Museviliğin, Hıristiyanlığın ve İslâmiyet’in ortak mirası olma hüviyetini haiz Kudüs’ü gasp etmek ve birçok devletin toprağını içine alan “Arz-ı Mev’ud” idealini gerçekleştirmek; Yahudi lobilerinin ve Siyonist ağ yapılarının hedefidir.
Bu hedefin mehazı ise tahrif edilmiş Tevrat öğretilerinde saklı.
“Derin ABD” ve Yahudi lobileri bir kıyamet savaşı çıkarma peşinde.
İsrail’in “soykırım” ve “savaş suçu” sayılan eylemlerine rağmen ABD Başkanı Joe Biden’ın Netanyahu ile musafahası; ABD’nin “demokrasi, insan hakları ve özgürlük” noktasındaki beyanlarındaki muvazaayı gösterdi. Ama bu sefer dünya kamuoyu ABD’nin ikiyüzlülüğünü yakinen çözdü.
“Mesih’in gelişini hızlandırmak adına” her yolu ve metodu kendilerine meşru gören bir dessas yapıyla karşı karşıyayız.
18 Ekim günü Gazze’deki el-Ehlî Hastanesine yapılan saldırı ancak bir savaş suçu olarak izah edilebilir.
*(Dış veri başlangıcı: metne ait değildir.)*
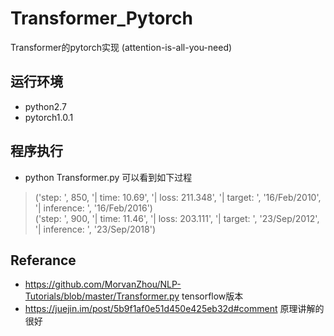 # Transformer_Pytorch
Transformer的pytorch实现 (attention-is-all-you-need)

## 运行环境
- python2.7
- pytorch1.0.1


## 程序执行
- python Transformer.py 可以看到如下过程
> ('step: ', 850, '| time: 10.69', '| loss: 211.348', '| target: ', '16/Feb/2010<EOS>', '| inference: ', '16/Feb/2016<EOS>')  
('step: ', 900, '| time: 11.46', '| loss: 203.111', '| target: ', '23/Sep/2012<EOS>', '| inference: ', '23/Sep/2018<EOS>')


Referance
- 
- https://github.com/MorvanZhou/NLP-Tutorials/blob/master/Transformer.py tensorflow版本
- https://juejin.im/post/5b9f1af0e51d450e425eb32d#comment 原理讲解的很好

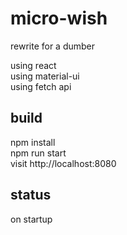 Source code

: # micro-wish  
rewrite for a dumber  
  
using react  
using material-ui  
using fetch api  

## build  
npm install  
npm run start  
visit http://localhost:8080  

## status
on startup  
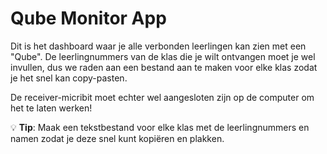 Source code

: # Qube Monitor App

Dit is het dashboard waar je alle verbonden leerlingen kan zien met een "Qube". De leerlingnummers van de klas die je wilt ontvangen moet je wel invullen, dus we raden aan een bestand aan te maken voor elke klas zodat je het snel kan copy-pasten.

De receiver-micribit moet echter wel aangesloten zijn op de computer om het te laten werken!

💡 **Tip**: Maak een tekstbestand voor elke klas met de leerlingnummers en namen zodat je deze snel kunt kopiëren en plakken.

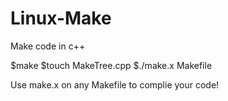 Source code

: # Linux-Make
Make code in c++

$make
$touch MakeTree.cpp
$./make.x Makefile

Use make.x on any Makefile to complie your code!
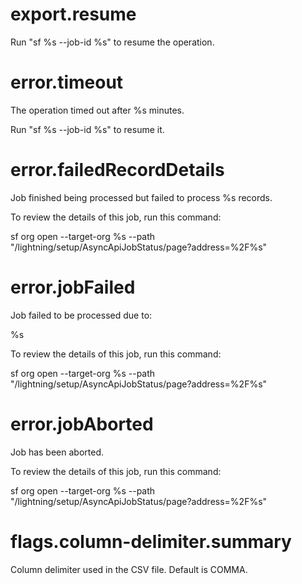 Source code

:# export.resume

Run "sf %s --job-id %s" to resume the operation.

# error.timeout

The operation timed out after %s minutes.

Run "sf %s --job-id %s" to resume it.

# error.failedRecordDetails

Job finished being processed but failed to process %s records.

To review the details of this job, run this command:

sf org open --target-org %s --path "/lightning/setup/AsyncApiJobStatus/page?address=%2F%s"

# error.jobFailed

Job failed to be processed due to:

%s

To review the details of this job, run this command:

sf org open --target-org %s --path "/lightning/setup/AsyncApiJobStatus/page?address=%2F%s"

# error.jobAborted

Job has been aborted.

To review the details of this job, run this command:

sf org open --target-org %s --path "/lightning/setup/AsyncApiJobStatus/page?address=%2F%s"

# flags.column-delimiter.summary

Column delimiter used in the CSV file. Default is COMMA.
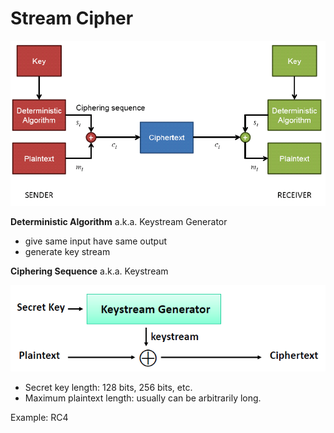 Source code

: # Stream Cipher

![](../.gitbook/assets/image%20%2812%29.png)

**Deterministic Algorithm** a.k.a. Keystream Generator

* give same input have same output
* generate key stream



**Ciphering Sequence** a.k.a. Keystream



![](../.gitbook/assets/image%20%2828%29.png)

* Secret key length: 128 bits, 256 bits, etc. 
* Maximum plaintext length: usually can be arbitrarily long.



Example: RC4


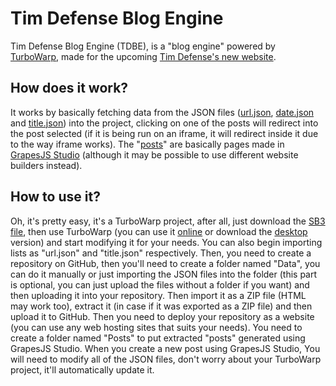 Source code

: # Tim Defense Blog Engine

Tim Defense Blog Engine (TDBE), is a "blog engine" powered by [TurboWarp](https://desktop.turbowarp.org/), made for the upcoming [Tim Defense's new website](https://tim-defense.pages.dev/).

## How does it work?

It works by basically fetching data from the JSON files ([url.json](https://github.com/ThatStupidHeroMatheus/Tim-Defense-Blog-Engine/blob/main/data/url.json), [date.json](https://github.com/ThatStupidHeroMatheus/Tim-Defense-Blog-Engine/blob/main/data/date.json) and [title.json](https://github.com/ThatStupidHeroMatheus/Tim-Defense-Blog-Engine/blob/main/data/title.json)) into the project, clicking on one of the posts will redirect into the post selected (if it is being run on an iframe, it will redirect inside it due to the way iframe works). The "[posts](https://github.com/ThatStupidHeroMatheus/Tim-Defense-Blog-Engine/tree/main/Posts)" are basically pages made in [GrapesJS Studio](https://grapesjs.com/) (although it may be possible to use different website builders instead).

## How to use it?

Oh, it's pretty easy, it's a TurboWarp project, after all, just download the [SB3 file](https://github.com/ThatStupidHeroMatheus/Tim-Defense-Blog-Engine/raw/main/Tim%20Defense%20Blog%20Engine.sb3), then use TurboWarp (you can use it [online](https://turbowarp.org/editor) or download the [desktop](https://desktop.turbowarp.org/) version) and start modifying it for your needs. You can also begin importing lists as "url.json" and "title.json" respectively. Then, you need to create a repository on GitHub, then you'll need to create a folder named "Data", you can do it manually or just importing the JSON files into the folder (this part is optional, you can just upload the files without a folder if you want) and then uploading it into your repository. Then import it as a ZIP file (HTML may work too), extract it (in case if it was exported as a ZIP file) and then upload it to GitHub. Then you need to deploy your repository as a website (you can use any web hosting sites that suits your needs). You need to create a folder named "Posts" to put extracted "posts" generated using GrapesJS Studio. When you create a new post using GrapesJS Studio, You will need to modify all of the JSON files, don't worry about your TurboWarp project, it'll automatically update it.
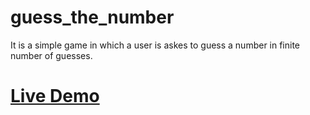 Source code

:# guess_the_number
It is a simple game in which a user is askes to guess a number in finite number of guesses.
# <a href='https://aahmadsaleem95.github.io/guess_the_number'>Live Demo</a>
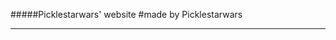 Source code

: #####Picklestarwars' website
#made by Picklestarwars
___________________________________________________
      
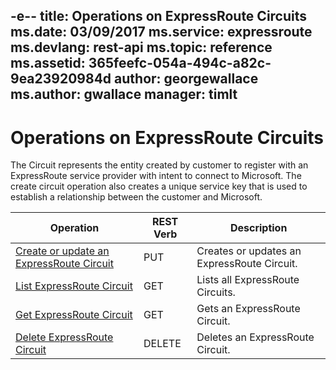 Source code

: -e--
title: Operations on ExpressRoute Circuits
ms.date: 03/09/2017
ms.service: expressroute
ms.devlang: rest-api
ms.topic: reference
ms.assetid: 365feefc-054a-494c-a82c-9ea23920984d
author: georgewallace
ms.author: gwallace
manager: timlt
---
# Operations on ExpressRoute Circuits
The Circuit represents the entity created by customer to register with an ExpressRoute service provider with intent to connect to Microsoft. The create circuit operation also creates a unique service key that is used to establish a relationship between the customer and Microsoft.  

| Operation | REST Verb | Description | 
|---------|---------|-----------|
| [Create or update an ExpressRoute Circuit](create-or-update-an-expressroute-circuit.md)  |  PUT | Creates or updates an ExpressRoute Circuit. |  
| [List ExpressRoute Circuit](list-expressroute-circuit.md)     |  GET | Lists all ExpressRoute Circuits. | 
| [Get ExpressRoute Circuit](get-expressroute-circuit.md)    |  GET | Gets an ExpressRoute Circuit. |  
| [Delete ExpressRoute Circuit](delete-expressroute-circuit.md) |  DELETE | Deletes an ExpressRoute Circuit. |    

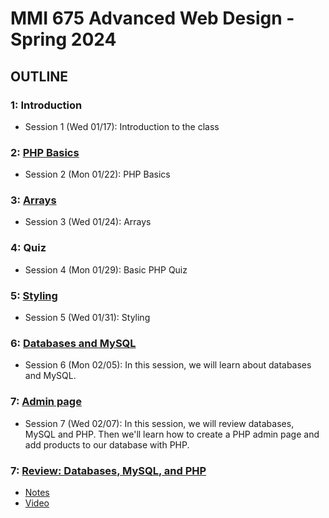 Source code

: # MMI 675 Advanced Web Design - Spring 2024

## OUTLINE

### 1: Introduction

- Session 1 (Wed 01/17): Introduction to the class

### 2: [PHP Basics](02)

- Session 2 (Mon 01/22): PHP Basics

### 3: [Arrays](03)

- Session 3 (Wed 01/24): Arrays

### 4: Quiz

- Session 4 (Mon 01/29): Basic PHP Quiz

### 5: [Styling](05)

- Session 5 (Wed 01/31): Styling

### 6: [Databases and MySQL](06)

- Session 6 (Mon 02/05): In this session, we will learn about databases and MySQL.

### 7: [Admin page](07)

- Session 7 (Wed 02/07): In this session, we will review databases, MySQL and PHP. Then we'll learn how to create a PHP admin page and add products to our database with PHP.

### 7: [Review: Databases, MySQL, and PHP](07_review)

- [Notes](07_review/readme.md)
- [Video](https://youtu.be/6hBqJuBSftI)
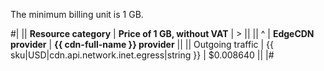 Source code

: The minimum billing unit is 1 GB.

#|
|| **Resource category** | **Price of 1 GB, without VAT** | > ||
|| ^ | **EdgeCDN provider** | **{{ cdn-full-name }} provider** ||
|| Outgoing traffic | {{ sku|USD|cdn.api.network.inet.egress|string }} | $0.008640 ||
|# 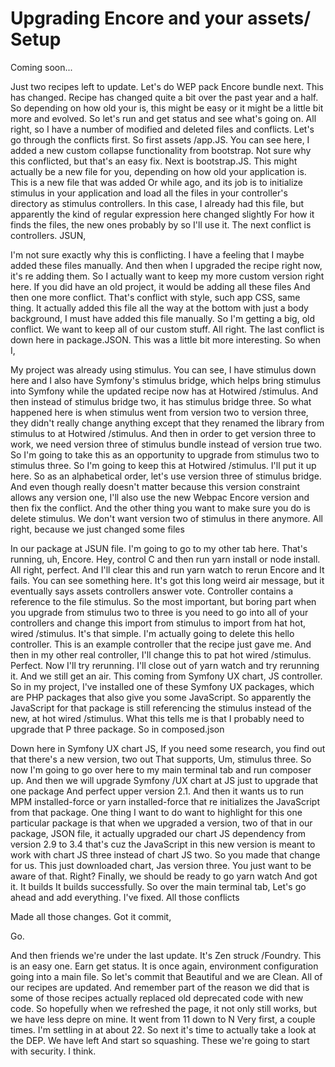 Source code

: # Upgrading Encore and your assets/ Setup

Coming soon...

Just two recipes left to update. Let's do WEP pack Encore bundle next. This has
changed. Recipe has changed quite a bit over the past year and a half. So depending
on how old your is, this might be easy or it might be a little bit more and evolved.
So let's run and get status and see what's going on. All right, so I have a number of
modified and deleted files and conflicts. Let's go through the conflicts first. So
first assets /app.JS. You can see here, I added a new custom collapse functionality
from bootstrap. Not sure why this conflicted, but that's an easy fix. Next is
bootstrap.JS. This might actually be a new file for you, depending on how old your
application is. This is a new file that was added Or while ago, and its job is to
initialize stimulus in your application and load all the files in your controller's
directory as stimulus controllers. In this case, I already had this file, but
apparently the kind of regular expression here changed slightly For how it finds the
files, the new ones probably by so I'll use it. The next conflict is controllers.
JSUN,

I'm not sure exactly why this is conflicting. I have a feeling that I maybe added
these files manually. And then when I upgraded the recipe right now, it's re adding
them. So I actually want to keep my more custom version right here. If you did have
an old project, it would be adding all these files And then one more conflict. That's
conflict with style, such app CSS, same thing. It actually added this file all the
way at the bottom with just a body background, I must have added this file manually.
So I'm getting a big, old conflict. We want to keep all of our custom stuff. All
right. The last conflict is down here in package.JSON. This was a little bit more
interesting. So when I,

My project was already using stimulus. You can see, I have stimulus down here and I
also have Symfony's stimulus bridge, which helps bring stimulus into Symfony while
the updated recipe now has at Hotwired /stimulus. And then instead of stimulus bridge
two, it has stimulus bridge three. So what happened here is when stimulus went from
version two to version three, they didn't really change anything except that they
renamed the library from stimulus to at Hotwired /stimulus. And then in order to get
version three to work, we need version three of stimulus bundle instead of version
true two. So I'm going to take this as an opportunity to upgrade from stimulus two to
stimulus three. So I'm going to keep this at Hotwired /stimulus. I'll put it up here.
So as an alphabetical order, let's use version three of stimulus bridge. And even
though really doesn't matter because this version constraint allows any version one,
I'll also use the new Webpac Encore version and then fix the conflict. And the other
thing you want to make sure you do is delete stimulus. We don't want version two of
stimulus in there anymore. All right, because we just changed some files

In our package at JSUN file. I'm going to go to my other tab here. That's running,
uh, Encore. Hey, control C and then run yarn install or node install. All right,
perfect. And I'll clear this and run yarn watch to rerun Encore and It fails. You can
see something here. It's got this long weird air message, but it eventually says
assets controllers answer vote. Controller contains a reference to the file stimulus.
So the most important, but boring part when you upgrade from stimulus two to three is
you need to go into all of your controllers and change this import from stimulus to
import from hat hot, wired /stimulus. It's that simple. I'm actually going to delete
this hello controller. This is an example controller that the recipe just gave me.
And then in my other real controller, I'll change this to pat hot wired /stimulus.
Perfect. Now I'll try rerunning. I'll close out of yarn watch and try rerunning it.
And we still get an air. This coming from Symfony UX chart, JS controller. So in my
project, I've installed one of these Symfony UX packages, which are PHP packages that
also give you some JavaScript. So apparently the JavaScript for that package is still
referencing the stimulus instead of the new, at hot wired /stimulus. What this tells
me is that I probably need to upgrade that P three package. So in composed.json

Down here in Symfony UX chart JS, If you need some research, you find out that
there's a new version, two out That supports, Um, stimulus three. So now I'm going to
go over here to my main terminal tab and run composer up. And then we will upgrade
Symfony /UX chart at JS just to upgrade that one package And perfect upper version
2.1. And then it wants us to run MPM installed-force or yarn installed-force that re
initializes the JavaScript from that package. One thing I want to do want to
highlight for this one particular package is that when we upgraded a version, two of
that in our package, JSON file, it actually upgraded our chart JS dependency from
version 2.9 to 3.4 that's cuz the JavaScript in this new version is meant to work
with chart JS three instead of chart JS two. So you made that change for us. This
just downloaded chart, Jas version three. You just want to be aware of that. Right?
Finally, we should be ready to go yarn watch And got it. It builds It builds
successfully. So over the main terminal tab, Let's go ahead and add everything. I've
fixed. All those conflicts

Made all those changes. Got it commit,

Go.

And then friends we're under the last update. It's Zen struck /Foundry. This is an
easy one. Earn get status. It is once again, environment configuration going into a
main file. So let's commit that Beautiful and we are Clean. All of our recipes are
updated. And remember part of the reason we did that is some of those recipes
actually replaced old deprecated code with new code. So hopefully when we refreshed
the page, it not only still works, but we have less depre on mine. It went from 11
down to N Very first, a couple times. I'm settling in at about 22. So next it's time
to actually take a look at the DEP. We have left And start so squashing. These we're
going to start with security. I think.


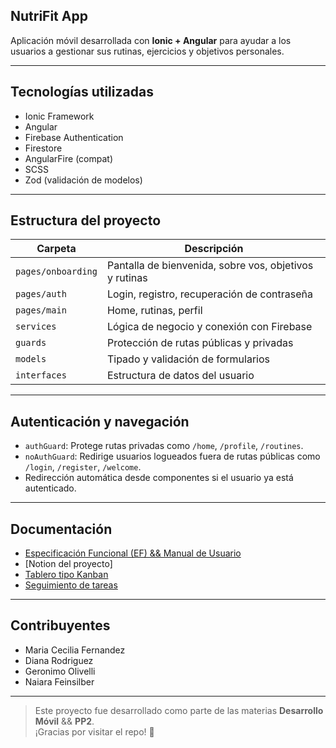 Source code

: ## NutriFit App

Aplicación móvil desarrollada con **Ionic + Angular** para ayudar a los usuarios a gestionar sus rutinas, ejercicios y objetivos personales.

---

## Tecnologías utilizadas

- Ionic Framework
- Angular
- Firebase Authentication
- Firestore
- AngularFire (compat)
- SCSS
- Zod (validación de modelos)

---

## Estructura del proyecto

| Carpeta | Descripción |
|--------|-------------|
| `pages/onboarding` | Pantalla de bienvenida, sobre vos, objetivos y rutinas |
| `pages/auth` | Login, registro, recuperación de contraseña |
| `pages/main` | Home, rutinas, perfil |
| `services` | Lógica de negocio y conexión con Firebase |
| `guards` | Protección de rutas públicas y privadas |
| `models` | Tipado y validación de formularios |
| `interfaces` | Estructura de datos del usuario |

---

## Autenticación y navegación

- `authGuard`: Protege rutas privadas como `/home`, `/profile`, `/routines`.
- `noAuthGuard`: Redirige usuarios logueados fuera de rutas públicas como `/login`, `/register`, `/welcome`.
- Redirección automática desde componentes si el usuario ya está autenticado.

---

## Documentación

- [Especificación Funcional (EF) && Manual de Usuario](https://drive.google.com/drive/folders/10-oEw0xkYUBimuLQgGaJLV9i0FtZl1A5?usp=sharing)
- [Notion del proyecto]
- [Tablero tipo Kanban](https://www.notion.so/26cf7be4b45780e1b64ef9e8926a4fb1?v=280f7be4b457805bbf4e000c8f3d6ea8&source=copy_link)
- [Seguimiento de tareas](https://www.notion.so/284f7be4b4578028bc6fc4cd4130a029?v=280f7be4b457805bbf4e000c8f3d6ea8&source=copy_link)

---

## Contribuyentes

- Maria Cecilia Fernandez
- Diana Rodriguez
- Geronimo Olivelli
- Naiara Feinsilber

---

> Este proyecto fue desarrollado como parte de las materias **Desarrollo Móvil** && **PP2**.  
> ¡Gracias por visitar el repo! 💚
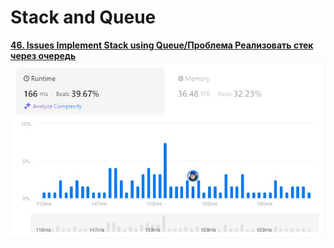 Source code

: # Stack and Queue

[**46. Issues Implement Stack using Queue/Проблема Реализовать стек через очередь**](https://github.com/IvanShalimov/AlgorithmIssuesIS/blob/main/stackandqueue/solution%2046/soluiton46.kt)
![Score](https://github.com/IvanShalimov/AlgorithmIssuesIS/blob/main/stackandqueue/solution%2046/solution46.jpg)
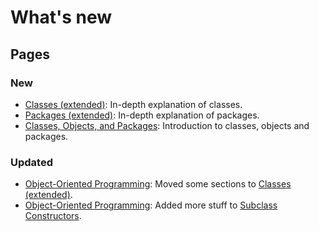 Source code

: # What's new

## Pages

### New
- [Classes (extended)](./2/classes-extension): In-depth explanation of classes.
- [Packages (extended)](./2/packages-extension): In-depth explanation of packages.
- [Classes, Objects, and Packages](./2/classes-objects-packages): Introduction to classes, objects and packages.

### Updated
- [Object-Oriented Programming](./2/oop): Moved some sections to [Classes (extended)](./2/classes-extension).
- [Object-Oriented Programming](./2/oop): Added more stuff to [Subclass Constructors](./2/oop#subclass-constructors).
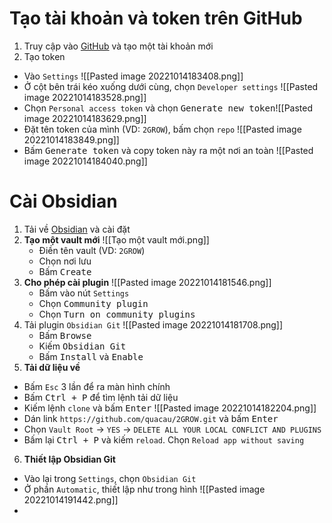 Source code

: # Tạo tài khoản và token trên GitHub
1. Truy cập vào [GitHub](https://github.com) và tạo một tài khoản mới
2. Tạo token
- Vào `Settings` ![[Pasted image 20221014183408.png]]
- Ở cột bên trái kéo xuống dưới cùng, chọn `Developer settings` ![[Pasted image 20221014183528.png]]
- Chọn `Personal access token` và chọn <kbd>Generate new token</kbd>![[Pasted image 20221014183629.png]]
- Đặt tên token của mình (VD: `2GROW`), bấm chọn `repo` ![[Pasted image 20221014183849.png]]
- Bấm <kbd>Generate token</kbd> và copy token này ra một nơi an toàn ![[Pasted image 20221014184040.png]]
# Cài Obsidian
1. Tải về [Obsidian](https://obsidian.md/ "Obsidian") và cài đặt
2. **Tạo một vault mới** ![[Tạo một vault mới.png]]
	- Điền tên vault (VD: `2GROW`)
	- Chọn nơi lưu
	- Bấm <kbd>Create</kbd>
3. **Cho phép cài plugin** ![[Pasted image 20221014181546.png]]
	- Bấm vào nút `Settings`
	- Chọn <kbd>Community plugin</kbd>
	- Chọn <kbd>Turn on community plugins</kbd>
4. Tải plugin `Obsidian Git` ![[Pasted image 20221014181708.png]]
	- Bấm <kbd>Browse</kbd>
	- Kiếm <kbd>Obsidian Git</kbd>
	- Bấm <kbd>Install</kbd> và <kbd>Enable</kbd>
5. **Tải dữ liệu về**
- Bấm `Esc` 3 lần để ra màn hình chính
- Bấm <kbd>Ctrl + P</kbd> để tìm lệnh tải dữ liệu 
- Kiếm lệnh `clone` và bấm <kbd>Enter</kbd> ![[Pasted image 20221014182204.png]]
- Dán link `https://github.com/quacau/2GROW.git` và bấm <kbd>Enter</kbd>
- Chọn `Vault Root` → `YES` → `DELETE ALL YOUR LOCAL CONFLICT AND PLUGINS`
- Bấm lại <kbd>Ctrl + P</kbd> và kiếm `reload`. Chọn `Reload app without saving`

6. **Thiết lập Obsidian Git**
- Vào lại trong `Settings`, chọn `Obsidian Git`
- Ở phần `Automatic`, thiết lập như trong hình ![[Pasted image 20221014191442.png]]
-  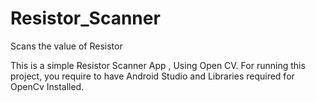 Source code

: # Resistor_Scanner
Scans the value of Resistor



This is a simple Resistor Scanner App , Using Open CV. For running this project, you require to have Android Studio and Libraries required for OpenCv Installed.
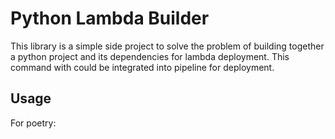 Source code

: # Python Lambda Builder
This library is a simple side project to solve the problem of 
building together a python project and its dependencies for lambda 
deployment. This command with could be integrated into pipeline 
for deployment.

## Usage
For poetry:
İsrail’in Gazze Şeridi’ne yönelik 7 Ekim’den bu yana sürdürdüğü saldırılarda onlarca cami, kilise, hastane ve tarihî eser zarar görmüş ve çoğu yıkılmıştır. Yine pazar günü itibariyle bu saldırılar sonucunda Gazze’deki toplam can kaybının, 1873’ü çocuk 1023’ü kadın olmak üzere 4 bin 651 olduğu ve yaralı sayısının ise 14 bin 245’e ulaştığı söyleniyor.
Uluslararası Ceza Mahkemesi Statüsü’nün (Roma Sözleşmesi) 5’inci maddesi uyarınca “insanlığa karşı suçlar, savaş suçları, soykırım suçu ve saldırı suçu” Uluslararası Ceza Mahkemesi’nin kovuşturma yapabileceği suçlardır.
İşte İsrail, bugün savaş hukukuna aykırı eylemlerle bu suçların tamamını irtikap etmiştir.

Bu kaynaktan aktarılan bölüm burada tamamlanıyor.